122.[4] Ketika dua golongan dari pihak kamu[5] ingin (mundur) karena takut, padahal Allah adalah
penolong mereka[6]. Karena itu, hendaklah kepada
Allah saja orang-orang mukmin bertawakkal[7].
Ayat
123-129: Renungan dan nasihat dalam perang Uhud dan Badar, dan bahwa sabar dan
tawakkal kepada Allah adalah pangkal kemenangan
وَلَقَدْ
نَصَرَكُمُ اللَّهُ بِبَدْرٍ وَأَنْتُمْ أَذِلَّةٌ فَاتَّقُوا اللَّهَ لَعَلَّكُمْ
تَشْكُرُونَ (١٢٣)إِذْ تَقُولُ لِلْمُؤْمِنِينَ أَلَنْ يَكْفِيَكُمْ أَنْ
يُمِدَّكُمْ رَبُّكُمْ بِثَلاثَةِ آلافٍ مِنَ الْمَلائِكَةِ مُنْزَلِينَ (١٢٤)
بَلَى إِنْ تَصْبِرُوا وَتَتَّقُوا وَيَأْتُوكُمْ مِنْ فَوْرِهِمْ هَذَا
يُمْدِدْكُمْ رَبُّكُمْ بِخَمْسَةِ آلافٍ مِنَ الْمَلائِكَةِ مُسَوِّمِينَ (١٢٥)
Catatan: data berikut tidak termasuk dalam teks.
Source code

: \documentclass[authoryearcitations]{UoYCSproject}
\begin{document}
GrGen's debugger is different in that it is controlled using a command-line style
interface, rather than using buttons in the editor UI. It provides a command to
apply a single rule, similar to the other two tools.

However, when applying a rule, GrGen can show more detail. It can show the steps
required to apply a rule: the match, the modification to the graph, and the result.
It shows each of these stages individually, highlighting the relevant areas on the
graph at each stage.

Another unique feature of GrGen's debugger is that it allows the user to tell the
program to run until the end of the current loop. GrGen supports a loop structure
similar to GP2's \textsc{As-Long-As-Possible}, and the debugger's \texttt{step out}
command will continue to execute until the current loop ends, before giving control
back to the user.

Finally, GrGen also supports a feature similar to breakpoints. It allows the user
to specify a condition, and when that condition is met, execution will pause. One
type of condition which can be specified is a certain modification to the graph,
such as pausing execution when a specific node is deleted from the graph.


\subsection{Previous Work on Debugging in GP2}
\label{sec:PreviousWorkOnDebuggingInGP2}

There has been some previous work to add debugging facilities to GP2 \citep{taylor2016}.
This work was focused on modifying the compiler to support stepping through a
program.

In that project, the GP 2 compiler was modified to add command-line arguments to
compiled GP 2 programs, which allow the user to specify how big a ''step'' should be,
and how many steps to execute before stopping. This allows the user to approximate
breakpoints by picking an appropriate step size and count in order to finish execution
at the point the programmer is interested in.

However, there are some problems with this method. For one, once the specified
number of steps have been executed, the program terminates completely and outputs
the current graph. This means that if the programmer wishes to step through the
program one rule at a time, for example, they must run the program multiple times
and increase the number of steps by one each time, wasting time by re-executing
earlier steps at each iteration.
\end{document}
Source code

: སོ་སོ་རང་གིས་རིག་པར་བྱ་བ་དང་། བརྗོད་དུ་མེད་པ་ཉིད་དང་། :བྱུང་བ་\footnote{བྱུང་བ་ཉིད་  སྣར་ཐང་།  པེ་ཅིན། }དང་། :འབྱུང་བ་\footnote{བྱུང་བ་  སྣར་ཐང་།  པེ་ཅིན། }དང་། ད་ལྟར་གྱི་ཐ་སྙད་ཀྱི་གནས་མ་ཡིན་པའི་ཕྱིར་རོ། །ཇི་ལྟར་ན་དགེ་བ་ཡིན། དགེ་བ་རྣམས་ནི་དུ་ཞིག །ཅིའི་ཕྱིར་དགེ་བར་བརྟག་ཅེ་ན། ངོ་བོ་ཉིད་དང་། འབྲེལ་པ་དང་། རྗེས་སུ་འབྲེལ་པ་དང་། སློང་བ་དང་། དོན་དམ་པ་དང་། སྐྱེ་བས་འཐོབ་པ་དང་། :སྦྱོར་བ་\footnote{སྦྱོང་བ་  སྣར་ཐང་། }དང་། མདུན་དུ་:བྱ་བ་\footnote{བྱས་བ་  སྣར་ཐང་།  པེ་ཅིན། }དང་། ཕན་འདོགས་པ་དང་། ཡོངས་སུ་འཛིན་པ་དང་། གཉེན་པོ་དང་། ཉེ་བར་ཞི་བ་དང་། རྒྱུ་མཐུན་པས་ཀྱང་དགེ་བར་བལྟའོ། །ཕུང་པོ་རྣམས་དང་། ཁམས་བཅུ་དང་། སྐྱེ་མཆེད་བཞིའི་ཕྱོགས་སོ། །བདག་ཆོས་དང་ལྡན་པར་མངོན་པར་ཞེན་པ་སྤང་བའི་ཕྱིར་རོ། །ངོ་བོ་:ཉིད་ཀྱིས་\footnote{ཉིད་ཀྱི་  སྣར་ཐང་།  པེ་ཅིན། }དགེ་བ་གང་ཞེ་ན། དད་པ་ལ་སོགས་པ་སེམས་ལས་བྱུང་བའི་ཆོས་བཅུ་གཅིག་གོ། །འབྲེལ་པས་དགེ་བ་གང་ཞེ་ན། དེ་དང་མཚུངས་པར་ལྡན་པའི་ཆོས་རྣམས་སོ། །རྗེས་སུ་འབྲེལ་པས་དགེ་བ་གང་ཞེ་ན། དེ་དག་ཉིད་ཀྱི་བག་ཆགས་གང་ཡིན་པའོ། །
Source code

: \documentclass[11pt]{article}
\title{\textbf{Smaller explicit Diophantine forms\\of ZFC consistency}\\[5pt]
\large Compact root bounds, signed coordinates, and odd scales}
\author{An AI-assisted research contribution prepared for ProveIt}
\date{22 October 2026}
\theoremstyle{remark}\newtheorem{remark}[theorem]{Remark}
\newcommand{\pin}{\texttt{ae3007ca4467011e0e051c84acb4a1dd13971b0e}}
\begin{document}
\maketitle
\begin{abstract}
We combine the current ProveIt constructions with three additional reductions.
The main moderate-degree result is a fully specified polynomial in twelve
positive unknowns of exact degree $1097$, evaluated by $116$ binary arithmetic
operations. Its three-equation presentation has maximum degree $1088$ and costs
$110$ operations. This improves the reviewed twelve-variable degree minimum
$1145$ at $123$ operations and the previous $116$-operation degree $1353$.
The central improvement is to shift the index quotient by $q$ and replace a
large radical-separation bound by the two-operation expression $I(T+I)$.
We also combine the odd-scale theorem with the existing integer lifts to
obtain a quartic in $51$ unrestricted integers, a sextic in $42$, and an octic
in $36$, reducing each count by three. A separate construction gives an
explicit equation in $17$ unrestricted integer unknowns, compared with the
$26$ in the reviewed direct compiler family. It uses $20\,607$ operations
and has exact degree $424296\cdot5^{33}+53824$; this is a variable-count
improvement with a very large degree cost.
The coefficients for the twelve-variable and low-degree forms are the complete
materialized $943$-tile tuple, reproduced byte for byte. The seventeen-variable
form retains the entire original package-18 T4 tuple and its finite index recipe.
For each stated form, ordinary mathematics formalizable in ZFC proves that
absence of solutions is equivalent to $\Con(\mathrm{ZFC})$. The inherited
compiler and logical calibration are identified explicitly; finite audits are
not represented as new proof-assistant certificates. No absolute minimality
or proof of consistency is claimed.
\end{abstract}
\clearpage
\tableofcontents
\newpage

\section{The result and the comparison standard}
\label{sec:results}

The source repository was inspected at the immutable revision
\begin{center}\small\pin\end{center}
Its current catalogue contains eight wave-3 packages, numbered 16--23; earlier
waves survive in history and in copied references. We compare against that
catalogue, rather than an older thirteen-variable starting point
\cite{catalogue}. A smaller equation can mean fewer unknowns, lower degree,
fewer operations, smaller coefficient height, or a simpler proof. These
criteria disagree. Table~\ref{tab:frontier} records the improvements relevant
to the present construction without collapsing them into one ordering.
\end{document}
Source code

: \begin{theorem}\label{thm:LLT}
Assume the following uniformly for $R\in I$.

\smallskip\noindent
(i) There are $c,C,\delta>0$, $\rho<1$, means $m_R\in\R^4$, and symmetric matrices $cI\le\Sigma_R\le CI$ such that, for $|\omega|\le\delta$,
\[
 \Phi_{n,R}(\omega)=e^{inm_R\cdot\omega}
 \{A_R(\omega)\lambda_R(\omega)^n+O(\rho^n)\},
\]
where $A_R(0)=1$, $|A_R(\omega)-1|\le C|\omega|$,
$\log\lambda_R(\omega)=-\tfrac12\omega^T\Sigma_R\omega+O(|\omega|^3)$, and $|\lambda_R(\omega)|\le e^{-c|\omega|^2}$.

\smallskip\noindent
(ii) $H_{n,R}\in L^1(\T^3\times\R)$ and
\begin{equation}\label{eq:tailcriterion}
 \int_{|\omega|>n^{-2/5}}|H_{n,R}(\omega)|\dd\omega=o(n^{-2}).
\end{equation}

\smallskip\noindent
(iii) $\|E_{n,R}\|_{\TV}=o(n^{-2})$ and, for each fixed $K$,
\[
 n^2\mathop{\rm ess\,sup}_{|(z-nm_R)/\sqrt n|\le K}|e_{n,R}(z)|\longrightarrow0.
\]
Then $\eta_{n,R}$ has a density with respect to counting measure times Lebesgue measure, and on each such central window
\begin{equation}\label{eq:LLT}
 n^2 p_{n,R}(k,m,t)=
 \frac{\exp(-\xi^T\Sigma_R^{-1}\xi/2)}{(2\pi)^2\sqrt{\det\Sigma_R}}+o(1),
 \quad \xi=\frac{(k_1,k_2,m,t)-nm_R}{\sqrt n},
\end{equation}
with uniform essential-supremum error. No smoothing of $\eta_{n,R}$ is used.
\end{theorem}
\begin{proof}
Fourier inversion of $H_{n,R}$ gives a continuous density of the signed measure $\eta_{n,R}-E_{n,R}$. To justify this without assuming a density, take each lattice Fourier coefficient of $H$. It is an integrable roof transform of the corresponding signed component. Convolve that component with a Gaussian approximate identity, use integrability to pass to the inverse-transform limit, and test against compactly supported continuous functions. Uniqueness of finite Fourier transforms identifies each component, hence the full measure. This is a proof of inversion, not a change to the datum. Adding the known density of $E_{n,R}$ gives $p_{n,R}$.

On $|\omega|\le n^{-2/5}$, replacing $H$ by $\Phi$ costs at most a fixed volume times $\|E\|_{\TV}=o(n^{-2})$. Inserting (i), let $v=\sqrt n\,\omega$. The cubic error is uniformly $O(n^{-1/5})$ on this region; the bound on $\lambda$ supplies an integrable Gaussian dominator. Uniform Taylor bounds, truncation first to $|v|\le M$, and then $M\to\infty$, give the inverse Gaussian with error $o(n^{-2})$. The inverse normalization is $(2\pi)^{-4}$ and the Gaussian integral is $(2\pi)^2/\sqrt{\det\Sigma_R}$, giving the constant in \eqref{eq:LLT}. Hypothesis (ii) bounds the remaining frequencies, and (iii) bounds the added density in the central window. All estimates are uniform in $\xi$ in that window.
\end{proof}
وَمَا جَعَلَهُ اللَّهُ إِلا بُشْرَى لَكُمْ وَلِتَطْمَئِنَّ قُلُوبُكُمْ بِهِ
وَمَا النَّصْرُ إِلا مِنْ عِنْدِ اللَّهِ الْعَزِيزِ الْحَكِيمِ (١٢٦) لِيَقْطَعَ
طَرَفًا مِنَ الَّذِينَ كَفَرُوا أَوْ يَكْبِتَهُمْ فَيَنْقَلِبُوا خَائِبِينَ
(١٢٧) لَيْسَ لَكَ مِنَ الأمْرِ شَيْءٌ أَوْ يَتُوبَ عَلَيْهِمْ أَوْ
يُعَذِّبَهُمْ فَإِنَّهُمْ ظَالِمُونَ (١٢٨) وَلِلَّهِ مَا فِي السَّمَاوَاتِ
وَمَا فِي الأرْضِ يَغْفِرُ لِمَنْ يَشَاءُ وَيُعَذِّبُ مَنْ يَشَاءُ وَاللَّهُ
غَفُورٌ رَحِيمٌ (١٢٩
Terjemah
Surat Ali Imran Ayat 123-129
123.[8] Dan sungguh, Allah telah menolong kamu dalam
peperangan Badar[9], padahal kamu dalam keadaan
lemah[10]. Karena itu bertakwalah kepada Allah,
agar kamu mensyukuri-Nya[11].
124.
(ingatlah), ketika kamu (Muhammad) mengatakan kepada orang-orang mukmin[12], "Apakah tidak cukup bagi kamu Allah
membantu kamu dengan tiga ribu malaikat yang diturunkan (dari langit)?"
125.
"Ya" (cukup)[13], jika kamu bersabar[14] dan bertakwa ketika mereka datang menyerang kamu
dengan tiba-tiba, niscaya Allah menolongmu dengan lima ribu malaikat yang
memakai tanda.
126. Dan
Allah tidak menjadikannya (pemberian bala bantuan itu) melainkan sebagai kabar
gembira bagi (kemenangan)mu, dan agar hatimu tenang karenanya[15]. Dan tidak ada kemenangan itu, selain dari Allah
Yang Mahaperkasa lagi Mahabijaksana[16].
127. (Allah
menolong kamu dalam perang Badar dan memberi bantuan) adalah untuk membinasakan
segolongan orang kafir[17], atau untuk menjadikan
mereka hina[18], sehingga mereka kembali tanpa
memperoleh apa-apa[19].
128.[20] Itu bukan menjadi urusanmu (Muhammad)[21], apakah Allah menerima tobat mereka, atau
mengazabnya, karena sesungguhnya mereka orang-orang zalim[22].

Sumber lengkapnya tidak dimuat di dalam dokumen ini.